The next morning we woke up to zip before breakfast, ate breakfast (fried rice) then headed off towards the waterfall. The waterfall was small but pretty. The water was freezing but it was really fun. There was a zip line/ rope swing, and we all climbed a little bit up the fall to take photos. From there we ate lunch and trekked to our second tree house which was 40 meters high. The longest zip line was near this house, 500 meters (1640 feet.) This house only had one floor but the bathroom was downstairs, which was more private and better for the smell. Before dinner we zipped again, this time the Dutch guy and I zipped together which was not allowed but we did it anyway. You go much faster as two people which was fun but also we didn’t have to wait as long at the other end. That night we played Asshole and when I left to use the bathroom I heard a loud scream from the English guy. There was a massive spider on the ceiling upstairs, the size of a hand. Eventually it ran onto the roof but it kept us worried the whole night. We ended up going to bed earlier that night (we didn’t have any booze left to keep us occupied.)

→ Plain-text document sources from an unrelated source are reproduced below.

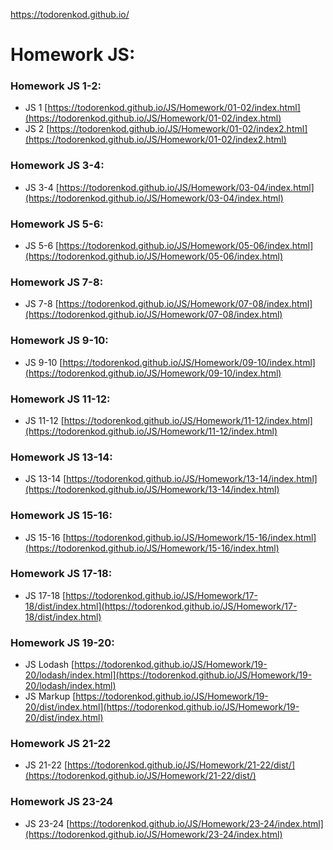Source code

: https://todorenkod.github.io/


# Homework JS:

### Homework JS 1-2: 
* JS 1 [https://todorenkod.github.io/JS/Homework/01-02/index.html](https://todorenkod.github.io/JS/Homework/01-02/index.html)
* JS 2 [https://todorenkod.github.io/JS/Homework/01-02/index2.html](https://todorenkod.github.io/JS/Homework/01-02/index2.html)

### Homework JS 3-4: 
* JS 3-4 [https://todorenkod.github.io/JS/Homework/03-04/index.html](https://todorenkod.github.io/JS/Homework/03-04/index.html)

### Homework JS 5-6: 
* JS 5-6 [https://todorenkod.github.io/JS/Homework/05-06/index.html](https://todorenkod.github.io/JS/Homework/05-06/index.html)

### Homework JS 7-8: 
* JS 7-8 [https://todorenkod.github.io/JS/Homework/07-08/index.html](https://todorenkod.github.io/JS/Homework/07-08/index.html)

### Homework JS 9-10: 
* JS 9-10 [https://todorenkod.github.io/JS/Homework/09-10/index.html](https://todorenkod.github.io/JS/Homework/09-10/index.html)

### Homework JS 11-12: 
* JS 11-12 [https://todorenkod.github.io/JS/Homework/11-12/index.html](https://todorenkod.github.io/JS/Homework/11-12/index.html)

### Homework JS 13-14: 
* JS 13-14 [https://todorenkod.github.io/JS/Homework/13-14/index.html](https://todorenkod.github.io/JS/Homework/13-14/index.html)

### Homework JS 15-16: 
* JS 15-16 [https://todorenkod.github.io/JS/Homework/15-16/index.html](https://todorenkod.github.io/JS/Homework/15-16/index.html)

### Homework JS 17-18: 
* JS 17-18 [https://todorenkod.github.io/JS/Homework/17-18/dist/index.html](https://todorenkod.github.io/JS/Homework/17-18/dist/index.html)

### Homework JS 19-20: 
* JS Lodash [https://todorenkod.github.io/JS/Homework/19-20/lodash/index.html](https://todorenkod.github.io/JS/Homework/19-20/lodash/index.html)
* JS Markup [https://todorenkod.github.io/JS/Homework/19-20/dist/index.html](https://todorenkod.github.io/JS/Homework/19-20/dist/index.html)

### Homework JS 21-22 
* JS 21-22 [https://todorenkod.github.io/JS/Homework/21-22/dist/](https://todorenkod.github.io/JS/Homework/21-22/dist/)

### Homework JS 23-24 
* JS 23-24 [https://todorenkod.github.io/JS/Homework/23-24/index.html](https://todorenkod.github.io/JS/Homework/23-24/index.html)


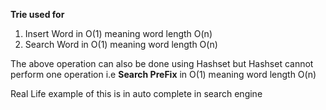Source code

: 
**Trie used for**
1. Insert Word in O(1)  meaning word length O(n)
2. Search Word in O(1) meaning word length O(n)

The above operation can also be done using Hashset but Hashset cannot perform one operation 
i.e **Search PreFix** in O(1) meaning word length O(n)

Real Life example of this is in auto complete in search engine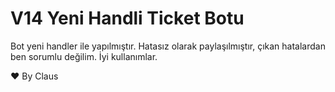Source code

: # V14 Yeni Handli Ticket Botu

Bot yeni handler ile yapılmıştır.
Hatasız olarak paylaşılmıştır, çıkan hatalardan ben sorumlu değilim.
İyi kullanımlar.

❤️ By Claus

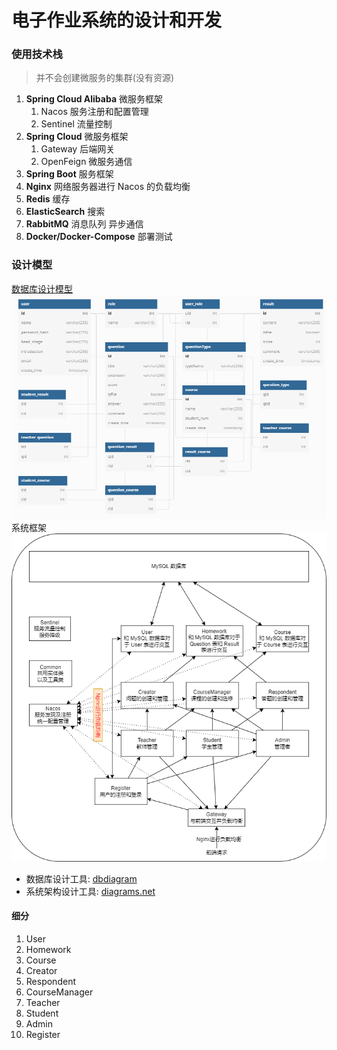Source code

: # 电子作业系统的设计和开发

### 使用技术栈

> 并不会创建微服务的集群(没有资源)

1. **Spring Cloud Alibaba** 微服务框架
    1. Nacos 服务注册和配置管理
    2. Sentinel 流量控制
2. **Spring Cloud** 微服务框架
    1. Gateway 后端网关
    2. OpenFeign 微服务通信
3. **Spring Boot** 服务框架
3. **Nginx** 网络服务器进行 Nacos 的负载均衡
4. **Redis** 缓存
5. **ElasticSearch** 搜索
6. **RabbitMQ** 消息队列 异步通信
6. **Docker/Docker-Compose** 部署测试

### 设计模型

[数据库设计模型](https://dbdiagram.io/d/62beb8df69be0b672c7e89f2)<br>![image-20220702180253994](image/image-20220702180253994.png)
系统框架<br>
![系统框架](image/HomeworkSystem.png)

+ 数据库设计工具: [dbdiagram](https://dbdiagram.io/home)
+ 系统架构设计工具: [diagrams.net](https://github.com/jgraph/drawio-desktop)

#### 细分

1. User
2. Homework
3. Course
4. Creator
5. Respondent
6. CourseManager
7. Teacher
8. Student
9. Admin
10. Register
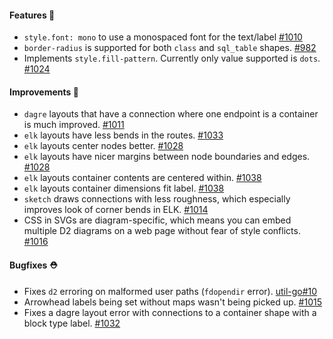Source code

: #### Features 🚀

- `style.font: mono` to use a monospaced font for the text/label [#1010](https://github.com/terrastruct/d2/pull/1010)
- `border-radius` is supported for both `class` and `sql_table` shapes. [#982](https://github.com/terrastruct/d2/pull/982)
- Implements `style.fill-pattern`. Currently only value supported is `dots`. [#1024](https://github.com/terrastruct/d2/pull/1024)

#### Improvements 🧹

- `dagre` layouts that have a connection where one endpoint is a container is much improved. [#1011](https://github.com/terrastruct/d2/pull/1011)
- `elk` layouts have less bends in the routes. [#1033](https://github.com/terrastruct/d2/pull/1033)
- `elk` layouts center nodes better. [#1028](https://github.com/terrastruct/d2/pull/1028)
- `elk` layouts have nicer margins between node boundaries and edges. [#1028](https://github.com/terrastruct/d2/pull/1028)
- `elk` layouts container contents are centered within. [#1038](https://github.com/terrastruct/d2/pull/1038)
- `elk` layouts container dimensions fit label. [#1038](https://github.com/terrastruct/d2/pull/1038)
- `sketch` draws connections with less roughness, which especially improves look of corner bends in ELK. [#1014](https://github.com/terrastruct/d2/pull/1014)
- CSS in SVGs are diagram-specific, which means you can embed multiple D2 diagrams on a web page without fear of style conflicts. [#1016](https://github.com/terrastruct/d2/pull/1016)

#### Bugfixes ⛑️

- Fixes `d2` erroring on malformed user paths (`fdopendir` error). [util-go#10](https://github.com/terrastruct/util-go/pull/10)
- Arrowhead labels being set without maps wasn't being picked up. [#1015](https://github.com/terrastruct/d2/pull/1015)
- Fixes a dagre layout error with connections to a container shape with a block type label. [#1032](https://github.com/terrastruct/d2/pull/1032)
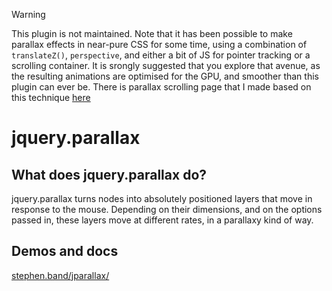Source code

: > [!WARNING]  
> This plugin is not maintained. Note that it has been possible to make parallax effects in near-pure CSS for some time, using a combination of `translateZ()`, `perspective`, and either a bit of JS for pointer tracking or a scrolling container. It is srongly suggested that you explore that avenue, as the resulting animations are optimised for the GPU, and smoother than this plugin can ever be. There is parallax scrolling page that I made based on this technique [here](https://decouverte-metiers.epfl.ch/fr/s/quartier-1/)


# jquery.parallax

## What does jquery.parallax do?

jquery.parallax turns nodes into absolutely positioned layers that move in response to the mouse. Depending on their dimensions, and on the options passed in, these layers move at different rates, in a parallaxy kind of way.

## Demos and docs

<a href="http://stephen.band/jparallax/">stephen.band/jparallax/</a>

The next morning we got up early to trek back to the village. After breakfast Boon heard Gibbon noises and we almost managed to see a Gibbon or monkey in the far distance. Although we didn’t actually see any Gibbon’s on the Gibbon Experience it was still worth it for the zip lining. The scenery was incredible- it was definitely the real jungle. I am surprised though that there weren’t many animals or flowers throughout the area. We saw a few random cows, and of course a lot of bugs, but that’s it.

That night my group went to Bar How again. We also walked farther down the village a tried some street food. We had pork on a stick that was delicious. That night I stayed at Friendship guesthouse because it was much cheaper, 50,000 kip. It was the worst bed I’ve ever slept on, I could actually feel the springs as if there was nothing on top of them. I laid all the blankets and towels on top and kept the fan off and attempted to sleep but at 6am construction next door started and all chances were lost.





The next morning was the Slow Boat to Luang Prabang. We picked up more sandwiches from the woman who sells everything and a bottle of real whiskey. The boat was scheduled to leave at 11am (I was picked up from my guesthouse at 9:30) but it didn’t actually leave until noon. Laos time. The boats are long and thin with rows of seats and a snack bar in the back. The first day was about 6 hours. Most people brought liquor and everyone was drinking and chatting most of the time. The scenery in beautiful but all the same- greenery. The boat stops occasionally to deliver goods to local towns, and randomly picks up locals as well. That night we arrived in a small village that’s not even on the map. We had met a guy from England the night before who had been on the boat before so we followed him to the guest house he recommended. The place was nice with private bathrooms. We all ate dinner at the restaurant there then headed to the only bar in town. The bar had Christmas lights lining the entrance and was colorfully painted inside with some colored lights and two flashing lights which might have been emergency lights. A friend played house music and for the first time in 5 weeks I felt like I was at a real bar. I drank Laos Whiskey which was almost the same price as beer. It smelled like apple juice and tasted a bit like apple whiskey- not strong but not bad either.

Day two of the slow boat 9am- 4pm. I met a group of American guys and two British girls. The girls ended up being in the same hostel as me in Luang Prabang so that worked out great.